Two nerve course variants in the mandible demand extreme caution during tooth extraction: the mandibular nerve canal may be completely encircled by molar teeth roots (Fig. 15); additionally, a retromolar canal is seen in ~ 25% of cases branching from the most proximal part of the mandibular canal to reach the retromolar fossa: nerves supplying molar teeth may be damaged during extraction of included elements. Both conditions are exquisitely demonstrated by CBCT images [22]. A retrospective review in 136 patients with 257 impacted third molars identified several risk factors for iatrogenic nerve damage: contact between tooth roots and nerve, absent cortication of the nerve canal, nerve shape (teardrop and dumb-bell shape), and nerve position relative to dental roots (lingual and interradicular) [23].

Fig. 15
figure 15

Anatomical variant of nerve course. CBCT of the mandible, panorex reconstruction (a) indicating the range of the cross-sectional images in b.
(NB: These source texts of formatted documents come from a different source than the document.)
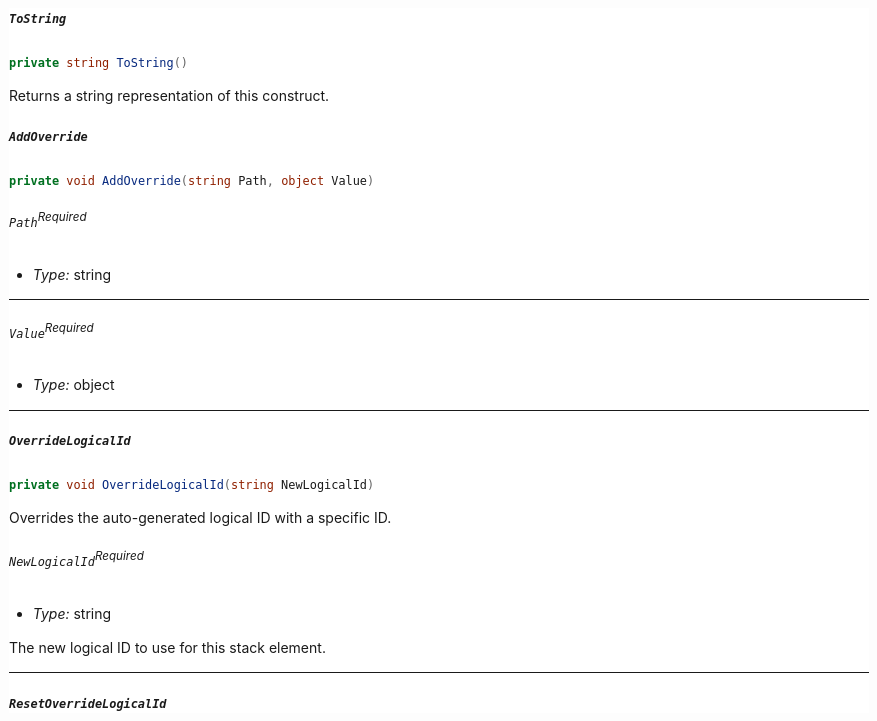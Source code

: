 
##### `ToString` <a name="ToString" id="@cdktf/provider-opentelekomcloud.kmsKeyMaterialV1.KmsKeyMaterialV1.toString"></a>

```csharp
private string ToString()
```

Returns a string representation of this construct.

##### `AddOverride` <a name="AddOverride" id="@cdktf/provider-opentelekomcloud.kmsKeyMaterialV1.KmsKeyMaterialV1.addOverride"></a>

```csharp
private void AddOverride(string Path, object Value)
```

###### `Path`<sup>Required</sup> <a name="Path" id="@cdktf/provider-opentelekomcloud.kmsKeyMaterialV1.KmsKeyMaterialV1.addOverride.parameter.path"></a>

- *Type:* string

---

###### `Value`<sup>Required</sup> <a name="Value" id="@cdktf/provider-opentelekomcloud.kmsKeyMaterialV1.KmsKeyMaterialV1.addOverride.parameter.value"></a>

- *Type:* object

---

##### `OverrideLogicalId` <a name="OverrideLogicalId" id="@cdktf/provider-opentelekomcloud.kmsKeyMaterialV1.KmsKeyMaterialV1.overrideLogicalId"></a>

```csharp
private void OverrideLogicalId(string NewLogicalId)
```

Overrides the auto-generated logical ID with a specific ID.

###### `NewLogicalId`<sup>Required</sup> <a name="NewLogicalId" id="@cdktf/provider-opentelekomcloud.kmsKeyMaterialV1.KmsKeyMaterialV1.overrideLogicalId.parameter.newLogicalId"></a>

- *Type:* string

The new logical ID to use for this stack element.

---

##### `ResetOverrideLogicalId` <a name="ResetOverrideLogicalId" id="@cdktf/provider-opentelekomcloud.kmsKeyMaterialV1.KmsKeyMaterialV1.resetOverrideLogicalId"></a>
The roots (arrows) of the included right third molar encompass and remodel the mandibular canal (arrowheads), increasing the risk of nerve damage during tooth extraction

In the lower neck, relevant nerve course variants may be detected only during surgery, such as the extralaryngeal ramification of the recurrent nerve and the numerous variations of the course of the spinal accessory nerve [24].

Though not directly demonstrable on cross-sectional images, the presence of a non-recurrent right laryngeal nerve may be heralded by an indirect finding, namely the aberrant right subclavian artery (Fig. 16). During embryologic life, the inferior laryngeal nerves supply V–VI branchial arches; on the right side, as these arches disappear, the nerve course retracts cranially being finally “trapped” around the right subclavian artery. Anomalous regression of the right IV arch results in an independent origin of the subclavian artery from the arch and a non-recurrent inferior laryngeal nerve unrestrained by the subclavian artery retracts cranially in the neck [25]. A non-recurrent course of the right laryngeal nerve increases the risk of iatrogenic nerve injury during thyroid and parathyroid surgery.

Fig. 16
figure 16

Aberrant right subclavian artery. Axial (a) and coronal (b) MIP thin reconstruction of a CT angiography of chest showing aberrant retroesophageal course of the right subclavian artery (arrowheads)

Conclusion

Some anatomic variants in the supra- and infrahyoid neck may increase surgical risk and, if overlooked, have the potential to generate serious complications. Often such variants produce subtle findings on cross-sectional images. It is the responsibility of the radiologist reporting a head and neck scan to carefully scrutinize the regional anatomy in search of variants and to report on them, particularly when surgery is under consideration.